Exercise requirements> With pictures left out, output exactly the lines of the listing below from the line that has "### PHP Application" to the line that has "Secured screen sharing", both lines kept.

Record extracts>
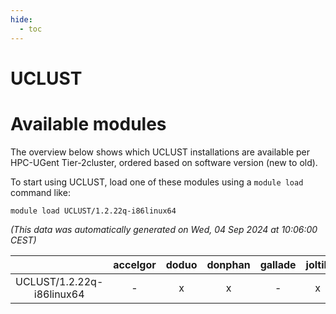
 ```yaml
---
hide:
  - toc
---
```


UCLUST
======

# Available modules


The overview below shows which UCLUST installations are available per HPC-UGent Tier-2cluster, ordered based on software version (new to old).

To start using UCLUST, load one of these modules using a `module load` command like:

```shell
module load UCLUST/1.2.22q-i86linux64
```

*(This data was automatically generated on Wed, 04 Sep 2024 at 10:06:00 CEST)*  

| |accelgor|doduo|donphan|gallade|joltik|shinx|skitty|
| :---: | :---: | :---: | :---: | :---: | :---: | :---: | :---: |
|UCLUST/1.2.22q-i86linux64|-|x|x|-|x|-|x|
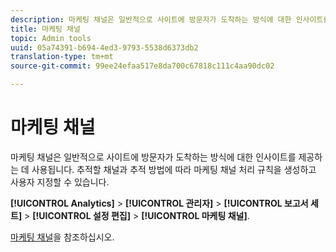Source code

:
```yaml
---
description: 마케팅 채널은 일반적으로 사이트에 방문자가 도착하는 방식에 대한 인사이트를 제공하는 데 사용됩니다. 추적할 채널과 추적 방법에 따라 마케팅 채널 처리 규칙을 생성하고 사용자 지정할 수 있습니다.
title: 마케팅 채널
topic: Admin tools
uuid: 05a74391-b694-4ed3-9793-5538d6373db2
translation-type: tm+mt
source-git-commit: 99ee24efaa517e8da700c67818c111c4aa90dc02

---
```



# 마케팅 채널

마케팅 채널은 일반적으로 사이트에 방문자가 도착하는 방식에 대한 인사이트를 제공하는 데 사용됩니다. 추적할 채널과 추적 방법에 따라 마케팅 채널 처리 규칙을 생성하고 사용자 지정할 수 있습니다.

**[!UICONTROL Analytics]** &gt; **[!UICONTROL 관리자]** &gt; **[!UICONTROL 보고서 세트]** &gt; **[!UICONTROL 설정 편집]** &gt; **[!UICONTROL 마케팅 채널]**.

[마케팅 채널](/help/components/c-marketing-channels/c-overview.md)을 참조하십시오.
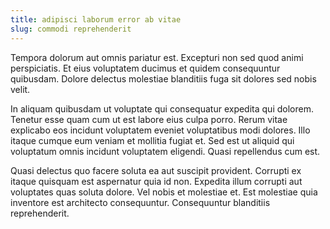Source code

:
 ```yaml
---
title: adipisci laborum error ab vitae
slug: commodi reprehenderit
---
```


Tempora dolorum aut omnis pariatur est. Excepturi non sed quod animi perspiciatis. Et eius voluptatem ducimus et quidem consequuntur quibusdam. Dolore delectus molestiae blanditiis fuga sit dolores sed nobis velit.

In aliquam quibusdam ut voluptate qui consequatur expedita qui dolorem. Tenetur esse quam cum ut est labore eius culpa porro. Rerum vitae explicabo eos incidunt voluptatem eveniet voluptatibus modi dolores. Illo itaque cumque eum veniam et mollitia fugiat et. Sed est ut aliquid qui voluptatum omnis incidunt voluptatem eligendi. Quasi repellendus cum est.

Quasi delectus quo facere soluta ea aut suscipit provident. Corrupti ex itaque quisquam est aspernatur quia id non. Expedita illum corrupti aut voluptates quas soluta dolore. Vel nobis et molestiae et. Est molestiae quia inventore est architecto consequuntur. Consequuntur blanditiis reprehenderit.
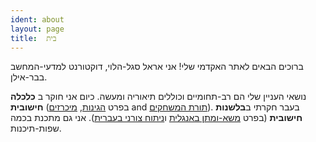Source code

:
 ```yaml
---
ident: about
layout: page
title:  בית
---
```

ברוכים הבאים לאתר האקדמי שלי! אני אראל סגל-הלוי, דוקטורנט למדעי-המחשב בבר-אילן.

נושאי העניין שלי הם רב-תחומיים וכוללים תיאוריה ומעשה. כיום אני חוקר ב **כלכלה חישובית** (בפרט [הגינות][1],  [מיכרזים][2] and [תורת המשחקים][3]). 
בעבר חקרתי ב**בלשנות חישובית** (בפרט  [משא-ומתן באנגלית][4] ו[ניתוח צורני בעברית][5]). 
אני גם מתכנת בכמה שפות-תיכנות.

[1]: {{site.baseurl}}/topics/{{page.lang}}/fairness
[2]: {{site.baseurl}}/topics/{{page.lang}}/auctions
[3]: {{site.baseurl}}/topics/{{page.lang}}/repeatedgames
[4]: {{site.baseurl}}/topics/{{page.lang}}/negochat
[5]: {{site.baseurl}}/topics/{{page.lang}}/hebnlp
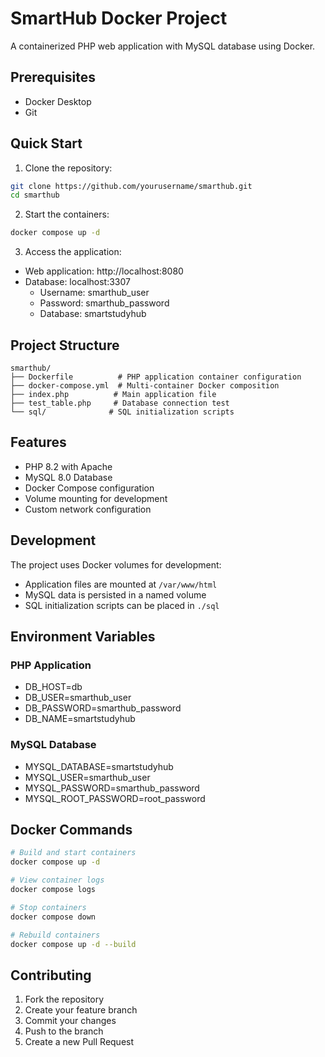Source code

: # SmartHub Docker Project

A containerized PHP web application with MySQL database using Docker.

## Prerequisites

- Docker Desktop
- Git

## Quick Start

1. Clone the repository:
```bash
git clone https://github.com/yourusername/smarthub.git
cd smarthub
```

2. Start the containers:
```bash
docker compose up -d
```

3. Access the application:
- Web application: http://localhost:8080
- Database: localhost:3307
  - Username: smarthub_user
  - Password: smarthub_password
  - Database: smartstudyhub

## Project Structure

```
smarthub/
├── Dockerfile          # PHP application container configuration
├── docker-compose.yml  # Multi-container Docker composition
├── index.php          # Main application file
├── test_table.php     # Database connection test
└── sql/              # SQL initialization scripts
```

## Features

- PHP 8.2 with Apache
- MySQL 8.0 Database
- Docker Compose configuration
- Volume mounting for development
- Custom network configuration

## Development

The project uses Docker volumes for development:
- Application files are mounted at `/var/www/html`
- MySQL data is persisted in a named volume
- SQL initialization scripts can be placed in `./sql`

## Environment Variables

### PHP Application
- DB_HOST=db
- DB_USER=smarthub_user
- DB_PASSWORD=smarthub_password
- DB_NAME=smartstudyhub

### MySQL Database
- MYSQL_DATABASE=smartstudyhub
- MYSQL_USER=smarthub_user
- MYSQL_PASSWORD=smarthub_password
- MYSQL_ROOT_PASSWORD=root_password

## Docker Commands

```bash
# Build and start containers
docker compose up -d

# View container logs
docker compose logs

# Stop containers
docker compose down

# Rebuild containers
docker compose up -d --build
```

## Contributing

1. Fork the repository
2. Create your feature branch
3. Commit your changes
4. Push to the branch
5. Create a new Pull Request 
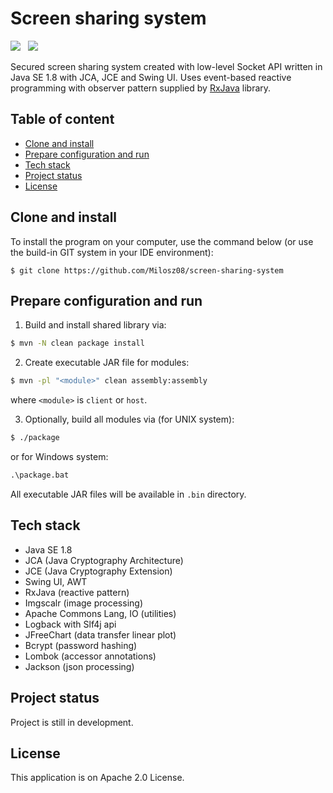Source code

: # Screen sharing system

[![](https://img.shields.io/badge/Made%20with-Java%20SE%201.8-brown.svg)](https://www.java.com/en/)&nbsp;&nbsp;
[![](https://img.shields.io/badge/Build%20with-Maven%203.9.4-1abc9c.svg)](https://maven.apache.org//)&nbsp;&nbsp;

Secured screen sharing system created with low-level Socket API written in Java SE 1.8 with JCA, JCE and Swing UI. Uses
event-based reactive programming with observer pattern supplied by [RxJava](https://github.com/ReactiveX/RxJava)
library.

## Table of content

* [Clone and install](#clone-and-install)
* [Prepare configuration and run](#prepare-configuration-and-run)
* [Tech stack](#tech-stack)
* [Project status](#project-status)
* [License](#license)

<a name="clone-and-install"></a>

## Clone and install

To install the program on your computer, use the command below (or use the build-in GIT system in your IDE environment):

```
$ git clone https://github.com/Milosz08/screen-sharing-system
```

<a name="prepare-configuration-and-run"></a>

## Prepare configuration and run

1. Build and install shared library via:

```bash
$ mvn -N clean package install
```

2. Create executable JAR file for modules:

```bash
$ mvn -pl "<module>" clean assembly:assembly
```

where `<module>` is `client` or `host`.

3. Optionally, build all modules via (for UNIX system):

```bash
$ ./package
```

or for Windows system:

```cmd
.\package.bat
```

All executable JAR files will be available in `.bin` directory.

<a name="tech-stack"></a>

## Tech stack

* Java SE 1.8
* JCA (Java Cryptography Architecture)
* JCE (Java Cryptography Extension)
* Swing UI, AWT
* RxJava (reactive pattern)
* Imgscalr (image processing)
* Apache Commons Lang, IO (utilities)
* Logback with Slf4j api
* JFreeChart (data transfer linear plot)
* Bcrypt (password hashing)
* Lombok (accessor annotations)
* Jackson (json processing)

<a name="project-status"></a>

## Project status

Project is still in development.

<a name="license"></a>

## License

This application is on Apache 2.0 License.
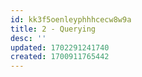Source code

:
 ```yaml
---
id: kk3f5oenleyphhhcecw8w9a
title: 2 - Querying
desc: ''
updated: 1702291241740
created: 1700911765442
---
```

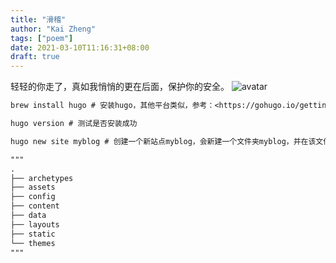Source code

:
 ```yaml
---
title: "滑稽"
author: "Kai Zheng"
tags: ["poem"]
date: 2021-03-10T11:16:31+08:00
draft: true
---
```



轻轻的你走了，真如我悄悄的更在后面，保护你的安全。
![avatar](https://gimg2.baidu.com/image_search/src=http%3A%2F%2F5b0988e595225.cdn.sohucs.com%2Fimages%2F20180905%2Fa5ef114ce38247b1ad401b16c7fb0001.jpeg&refer=http%3A%2F%2F5b0988e595225.cdn.sohucs.com&app=2002&size=f9999,10000&q=a80&n=0&g=0n&fmt=jpeg?sec=1617962740&t=fd2ac5cf23aca07fcf659b4c860ed065)



```diff
brew install hugo # 安装hugo，其他平台类似，参考：<https://gohugo.io/getting-started/installing/>

hugo version # 测试是否安装成功

hugo new site myblog # 创建一个新站点myblog，会新建一个文件夹myblog，并在该文件夹中生成基础的网页配置模块。

"""
.
├── archetypes
├── assets
├── config
├── content
├── data
├── layouts
├── static
└── themes
"""
```
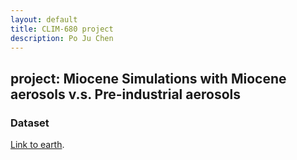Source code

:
 ```yaml
---
layout: default
title: CLIM-680 project
description: Po Ju Chen
---
```

## project: Miocene Simulations with Miocene aerosols v.s. Pre-industrial aerosols 

### Dataset


[Link to earth](./earth.html).
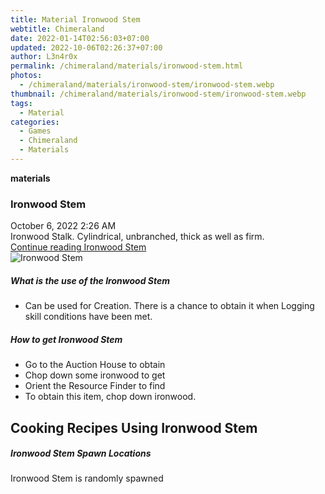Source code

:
 ```yaml
---
title: Material Ironwood Stem
webtitle: Chimeraland
date: 2022-01-14T02:56:03+07:00
updated: 2022-10-06T02:26:37+07:00
author: L3n4r0x
permalink: /chimeraland/materials/ironwood-stem.html
photos:
  - /chimeraland/materials/ironwood-stem/ironwood-stem.webp
thumbnail: /chimeraland/materials/ironwood-stem/ironwood-stem.webp
tags:
  - Material
categories:
  - Games
  - Chimeraland
  - Materials
---
```


<section id="bootstrap-wrapper">
  <link
    rel="stylesheet"
    href="https://cdn.statically.io/gh/dimaslanjaka/Web-Manajemen/40ac3225/css/bootstrap-4.5-wrapper.css"
  />
  <div
    class="row g-0 border rounded overflow-hidden flex-md-row mb-4 shadow-sm position-relative"
  >
    <div class="col p-4 d-flex flex-column position-static">
      <strong class="d-inline-block mb-2 text-success">materials</strong>
      <h3 class="mb-0">Ironwood Stem</h3>
      <div class="mb-1 text-muted">October 6, 2022 2:26 AM</div>
      <div class="mb-2 border p-1">
        Ironwood Stalk. Cylindrical, unbranched, thick as well as firm.
      </div>
      <a
        href="/chimeraland/materials/ironwood-stem.html"
        class="stretched-link d-none"
        >Continue reading Ironwood Stem</a
      >
    </div>
    <div class="col-auto d-none d-lg-block">
      <img
        src="/chimeraland/materials/ironwood-stem/ironwood-stem.webp"
        alt="Ironwood Stem"
      />
    </div>
  </div>
  <div class="row">
    <div class="col-lg-6 col-12 mb-2">
      <div class="card">
        <div class="card-body">
          <h5 class="card-title">What is the use of the Ironwood Stem</h5>
          <div class="card-text">
            <ul>
              <li>
                Can be used for Creation. There is a chance to obtain it when
                Logging skill conditions have been met.
              </li>
            </ul>
          </div>
        </div>
      </div>
    </div>
    <div class="col-lg-6 col-12 mb-2">
      <div class="card">
        <div class="card-body">
          <h5 class="card-title">How to get Ironwood Stem</h5>
          <div class="card-text">
            <ul>
              <li>Go to the Auction House to obtain</li>
              <li>Chop down some ironwood to get</li>
              <li>Orient the Resource Finder to find</li>
              <li>To obtain this item, chop down ironwood.</li>
            </ul>
          </div>
        </div>
      </div>
    </div>
    <div class="col-lg-6 col-12 mb-2">
      <h2 id="cookable">Cooking Recipes Using Ironwood Stem</h2>
    </div>
    <div class="col-12 mb-2">
      <h5>Ironwood Stem Spawn Locations</h5>
      <p>Ironwood Stem is randomly spawned</p>
    </div>
  </div>
</section>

Worked solution>
### PHP Application
- DB_HOST=db
- DB_USER=smarthub_user
- DB_PASSWORD=smarthub_password
- DB_NAME=smartstudyhub

### MySQL Database
- MYSQL_DATABASE=smartstudyhub
- MYSQL_USER=smarthub_user
- MYSQL_PASSWORD=smarthub_password
- MYSQL_ROOT_PASSWORD=root_password

## Docker Commands

```bash
# Build and start containers
docker compose up -d

# View container logs
docker compose logs

# Stop containers
docker compose down

# Rebuild containers
docker compose up -d --build
```

## Contributing

1. Fork the repository
2. Create your feature branch
3. Commit your changes
4. Push to the branch
5. Create a new Pull Request 
Source code

: # Screen sharing system

[![](https://img.shields.io/badge/Made%20with-Java%20SE%201.8-brown.svg)](https://www.java.com/en/)&nbsp;&nbsp;
[![](https://img.shields.io/badge/Build%20with-Maven%203.9.4-1abc9c.svg)](https://maven.apache.org//)&nbsp;&nbsp;

Secured screen sharing system created with low-level Socket API written in Java SE 1.8 with JCA, JCE and Swing UI. Uses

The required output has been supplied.